RIO DE JANEIRO — Brazil’s elections chief ordered the head of the country’s highway police to answer allegations that he had ordered traffic stops, particularly of buses transporting voters to the polls, in an effort to suppress turnout in Sunday’s presidential election.

There were dozens of reports on social media on Sunday that federal highway agents were stopping vehicles and questioning people in several states across Brazil. Such stops appeared to violate orders from election officials on Saturday to halt any traffic stops on Election Day that could hinder people’s efforts to vote.

Alexandre de Moraes, a Supreme Court justice who leads Brazil’s election agency, issued an order to the head of Brazil’s federal highway police, calling on the official to provide proof that his officers were not violating election rules to benefit President Jair Bolsonaro, the far-right incumbent.

In the order, Mr. Moraes included a link to a tweet from a person claiming that the highway police had set up a roadblock in the northeastern city of Cuité and were not letting people pass. “It’s already driving away the population of the countryside!” the tweet said. Brazil’s northeast is a leftist stronghold.

On Sunday afternoon, Mr.

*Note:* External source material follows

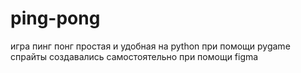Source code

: # ping-pong 
игра пинг понг простая и удобная
на python при помощи pygame
спрайты создавались самостоятельно при помощи figma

Moraes told reporters that election officials’ initial investigation found that the stops delayed the buses, but they all still reached their intended polling stations. “We didn’t have any voters who didn’t vote because of the operations,” he said.

Silvinei Vasques, the highway police chief, responded to Mr. Moraes’s order to halt Election Day traffic stops, saying that the highway police would not target public buses. But, he added, the police would continue to conduct stops because, he said, Mr. Moraes’s order did not apply to all federal highway operations.

As of Sunday afternoon, the federal highway police had stopped more than 550 buses across the country, according to a federal highway officer with access to internal data who spoke on condition of anonymity. On Sunday, Oct. 2, in the first round of voting, the highway police stopped nearly 300 buses, according to the officer.

A post on Mr. Vasques’s official Instagram account on Saturday urged people to vote for Mr. Bolsonaro, according to O Globo, one of Brazil’s biggest newspapers. The kind of message he posted automatically disappears from Instagram after 24 hours and was no longer visible on Sunday. Mr. Vazques had previously posted various photos with Mr. Bolsonaro.

Thomas Thaler, 45, a computer programmer, said his wife gave up on voting after her bus got stuck in traffic and then was stopped by highway police on the way to vote in Recife, a large city on Brazil’s northeastern coast. She eventually exited the bus and took a different bus back home. She said she had planned to vote for Mr. da Silva.

Jessica Sousa, 22, a student, said she was stuck in traffic near Cuité in Brazil’s northeast and then eventually questioned by the highway police, who requested her I.D. and asked about her plans. She eventually managed to get to a polling station and vote for Mr. da Silva.